Mi-mai 1940, les armées alliées du Nord — françaises, britanniques et belges — risquent l'encerclement à mesure que les blindés allemands atteignent la Manche. La coordination entre ces forces de nationalités différentes est vitale, et c'est le général français qui en a la charge, par délégation du généralissime Gamelin.
Billotte est le pivot de l'action commune : c'est lui qui doit harmoniser les plans de repli et de contre-attaque du corps expéditionnaire britannique, de l'armée belge et des armées françaises encerclées. Sans coordination, chacune agira pour elle-même, et l'étau allemand se refermera plus vite.

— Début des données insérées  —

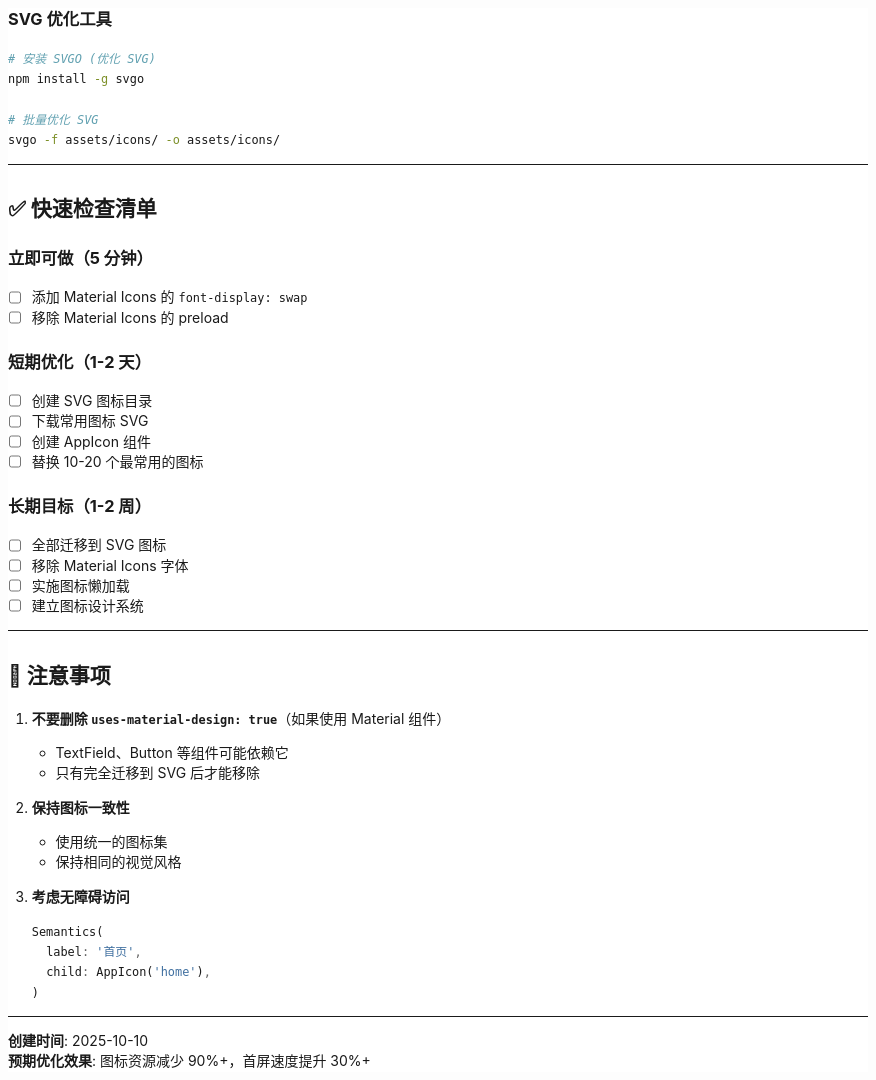 ### SVG 优化工具
```bash
# 安装 SVGO (优化 SVG)
npm install -g svgo

# 批量优化 SVG
svgo -f assets/icons/ -o assets/icons/
```

---

## ✅ 快速检查清单

### 立即可做（5 分钟）
- [ ] 添加 Material Icons 的 `font-display: swap`
- [ ] 移除 Material Icons 的 preload

### 短期优化（1-2 天）
- [ ] 创建 SVG 图标目录
- [ ] 下载常用图标 SVG
- [ ] 创建 AppIcon 组件
- [ ] 替换 10-20 个最常用的图标

### 长期目标（1-2 周）
- [ ] 全部迁移到 SVG 图标
- [ ] 移除 Material Icons 字体
- [ ] 实施图标懒加载
- [ ] 建立图标设计系统

---

## 📝 注意事项

1. **不要删除 `uses-material-design: true`**（如果使用 Material 组件）
   - TextField、Button 等组件可能依赖它
   - 只有完全迁移到 SVG 后才能移除

2. **保持图标一致性**
   - 使用统一的图标集
   - 保持相同的视觉风格

3. **考虑无障碍访问**
   ```dart
   Semantics(
     label: '首页',
     child: AppIcon('home'),
   )
   ```

---

**创建时间**: 2025-10-10  
**预期优化效果**: 图标资源减少 90%+，首屏速度提升 30%+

Le commandement allié, à ce stade, dépend largement d'un seul homme et de sa capacité à imposer une manœuvre concertée. Le système peut reposer sur Billotte comme coordinateur unique, désigner d'avance des suppléants clairs pour parer à toute défaillance, ou décentraliser la décision entre les commandants nationaux. Tout repose, à cet instant, sur la solidité d'une coordination confiée à un seul homme.
La coordination des armées du Nord doit-elle reposer sur le seul Billotte, prévoir des suppléants désignés, ou être décentralisée ?

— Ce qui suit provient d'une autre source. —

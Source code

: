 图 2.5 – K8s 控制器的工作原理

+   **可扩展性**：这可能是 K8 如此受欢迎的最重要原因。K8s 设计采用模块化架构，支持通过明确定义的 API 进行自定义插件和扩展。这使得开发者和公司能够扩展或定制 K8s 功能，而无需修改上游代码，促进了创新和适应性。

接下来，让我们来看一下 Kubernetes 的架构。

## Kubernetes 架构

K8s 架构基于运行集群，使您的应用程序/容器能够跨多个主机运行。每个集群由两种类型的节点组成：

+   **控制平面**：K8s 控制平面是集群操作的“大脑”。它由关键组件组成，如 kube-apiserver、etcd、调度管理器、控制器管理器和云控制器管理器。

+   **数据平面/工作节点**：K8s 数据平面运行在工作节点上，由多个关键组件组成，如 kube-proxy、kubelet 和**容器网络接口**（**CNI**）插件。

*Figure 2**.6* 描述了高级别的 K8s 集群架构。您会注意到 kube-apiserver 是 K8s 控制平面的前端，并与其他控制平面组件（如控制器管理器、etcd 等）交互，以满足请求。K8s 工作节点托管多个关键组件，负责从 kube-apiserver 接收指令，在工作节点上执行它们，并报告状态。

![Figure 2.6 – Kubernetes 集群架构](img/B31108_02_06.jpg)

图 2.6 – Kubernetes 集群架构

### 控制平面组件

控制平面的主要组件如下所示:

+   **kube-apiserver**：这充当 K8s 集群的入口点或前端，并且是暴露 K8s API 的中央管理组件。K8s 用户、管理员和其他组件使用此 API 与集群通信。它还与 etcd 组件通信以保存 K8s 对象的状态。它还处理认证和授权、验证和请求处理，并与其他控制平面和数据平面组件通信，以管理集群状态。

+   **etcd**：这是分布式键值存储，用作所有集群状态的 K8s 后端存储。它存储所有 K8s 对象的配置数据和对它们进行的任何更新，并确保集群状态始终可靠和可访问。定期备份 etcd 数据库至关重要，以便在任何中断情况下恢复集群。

Le dispositif repose de fait sur A — et le destin s'en mêle : le 21 mai 1940, au sortir d'une conférence interalliée à Ypres où s'esquissait enfin une contre-attaque concertée, Billotte est grièvement blessé dans un accident de voiture ; il meurt deux jours plus tard. Sa disparition prive les armées du Nord de leur unique coordinateur au moment le plus critique, et il faudra plusieurs jours pour le remplacer (par Blanchard). Cette vacance de commandement désorganise l'ultime tentative de contre-attaque alliée et précipite la décision britannique de se replier sur Dunkerque. L'épisode illustre la fragilité d'une coordination trop personnalisée : la perte d'un seul homme suffit à paralyser une coalition au bord du gouffre.